Dietary Sources of Glutamine
Glutamine, a vital amino acid, is evidently found in plenty of ingredients. Animal-derived choices like pork, bird, fish, dairy, and eggs offer plenty of glutamine. Plant-based options, encompassing beans, lentils, soy, nuts, and seeds (especially almonds and sunflower seeds), in addition to complete grains like wheat, rice, and corn, and various vegetables like cabbage, spinach, and parsley, also make contributions to our glutamine consumption. Glutamine supplements, to be had in powder or capsule form, cater to health or fitness goals. However, keeping a well-rounded eating program to ensure enough glutamine is essential. It’s helpful to consult with a healthcare expert or a registered dietitian before making big nutritional adjustments or thinking about supplements. (Tinsley, 2018).

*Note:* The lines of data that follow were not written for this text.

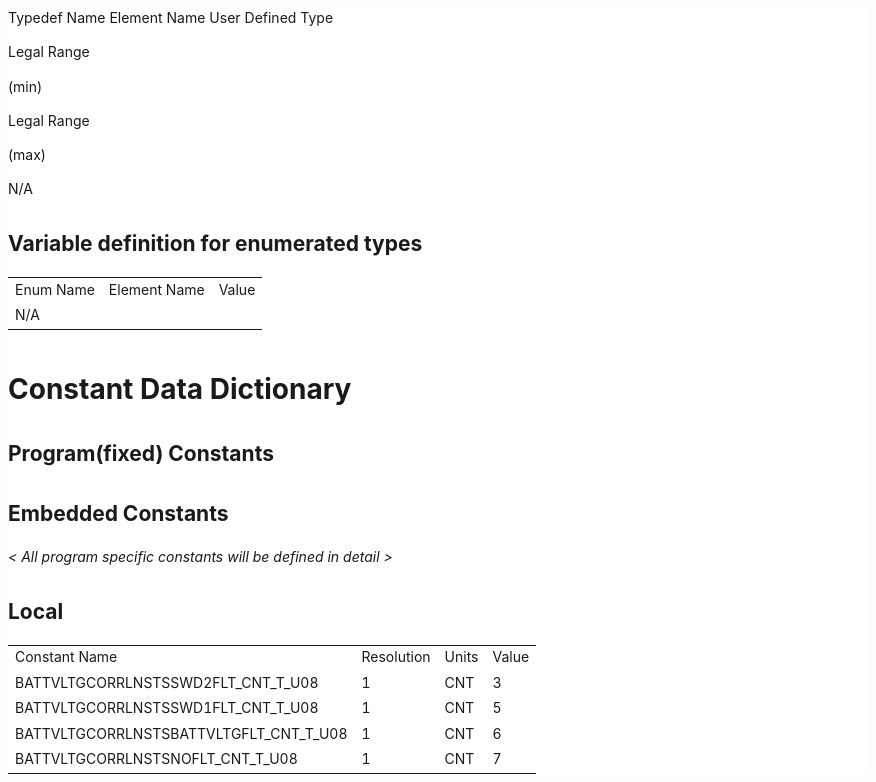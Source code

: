 <col style="width: 11%" />
<col style="width: 11%" />
<col style="width: 11%" />
</colgroup>
<tbody>
<tr class="odd">
<td>Typedef Name</td>
<td>Element Name</td>
<td>User Defined Type</td>
<td><p>Legal Range</p>
<p>(min)</p></td>
<td><p>Legal Range</p>
<p>(max)</p></td>
</tr>
<tr class="even">
<td>N/A</td>
<td></td>
<td></td>
<td></td>
<td></td>
</tr>
<tr class="odd">
<td></td>
<td></td>
<td></td>
<td></td>
<td></td>
</tr>
</tbody>
</table>

## Variable definition for enumerated types

|           |              |       |
|-----------|--------------|-------|
| Enum Name | Element Name | Value |
| N/A       |              |       |

# Constant Data Dictionary

## Program(fixed) Constants

## Embedded Constants

*\< All program specific constants will be defined in detail \>*

## Local

|                                        |            |       |       |
|----------------------------------------|------------|-------|-------|
| Constant Name                          | Resolution | Units | Value |
| BATTVLTGCORRLNSTSSWD2FLT_CNT_T_U08     | 1          | CNT   | 3     |
| BATTVLTGCORRLNSTSSWD1FLT_CNT_T_U08     | 1          | CNT   | 5     |
| BATTVLTGCORRLNSTSBATTVLTGFLT_CNT_T_U08 | 1          | CNT   | 6     |
| BATTVLTGCORRLNSTSNOFLT_CNT_T_U08       | 1          | CNT   | 7     |
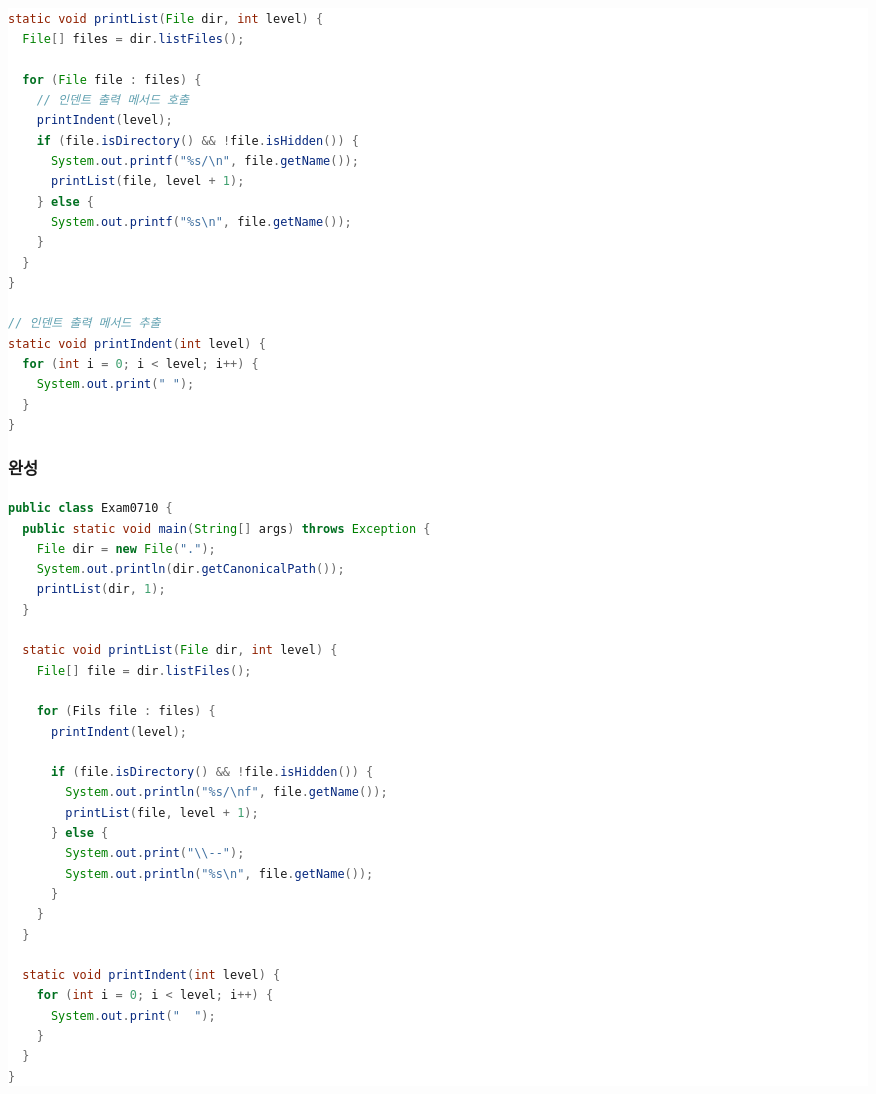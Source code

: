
 ```java
static void printList(File dir, int level) {
  File[] files = dir.listFiles();

  for (File file : files) {
    // 인덴트 출력 메서드 호출
    printIndent(level);
    if (file.isDirectory() && !file.isHidden()) {
      System.out.printf("%s/\n", file.getName());
      printList(file, level + 1);
    } else {
      System.out.printf("%s\n", file.getName());
    }
  }
}

// 인덴트 출력 메서드 추출
static void printIndent(int level) {
  for (int i = 0; i < level; i++) {
    System.out.print(" ");
  }
}
```



### 완성

```java
public class Exam0710 {
  public static void main(String[] args) throws Exception {
    File dir = new File(".");
    System.out.println(dir.getCanonicalPath());
    printList(dir, 1);
  }
  
  static void printList(File dir, int level) {
    File[] file = dir.listFiles();
    
    for (Fils file : files) {
      printIndent(level);
      
      if (file.isDirectory() && !file.isHidden()) {
        System.out.println("%s/\nf", file.getName());
        printList(file, level + 1);
      } else {
        System.out.print("\\--");
        System.out.println("%s\n", file.getName());
      }
    }
  }
  
  static void printIndent(int level) {
    for (int i = 0; i < level; i++) {
      System.out.print("  ");
    }
  }
}
```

L-Glutamine as a Supplement for the Elderly
As we get older, our bodies won’t make a sufficient amount of this crucial amino acid. Glutamine can keep our stomachs wholesome, assisting our immune system, and supporting our muscular tissues to live sturdy. But we want to be cautious, mainly if a person has troubles with their kidneys, liver, or other health concerns. Older individuals ought to talk to their medical doctors before including L-Glutamine dietary supplements in their routine to ensure it is the healthy for them. (Glutamine, n.d.).
- Tinsley, G. (2018, January 13). Glutamine: Benefits, Uses and Side Effects. Healthline. https://www.healthline.com/nutrition/glutamine#TOC_TITLE_HDR_2
- Cruzat, Vinicius, et al. (2018). Glutamine: Metabolism and Immune Function, Supplementation and Clinical Translation. Nutrients, 10(11): 1564. https://doi.org/10.3390/nu10111564 .
- Glutamine. (n.d.). Mount Sinai Health System. https://www.mountsinai.org/health-library/supplement/glutamine
- Sheloukhova, L. (2022, July 27). Glutamine Supplementation Has Anti-Aging Potential. https://www.lifespan.io/news/glutamine-supplementation-has-anti-aging-potential/
About George Brown’s Culinary Management Nutrition Program
Students from the Culinary Management Nutrition Program at George Brown College Chef School participated in an academic writing content to create an article or video on glutamine for CDHF. The course, Nutrition Issues, is taught by nutrition professor, Dr. Linda Gillis. Mukti Modi was the winner for the article submission and Aamina Sheikh was the winner for the video submission. George Brown College provides students with real world applications and opportunities for learning.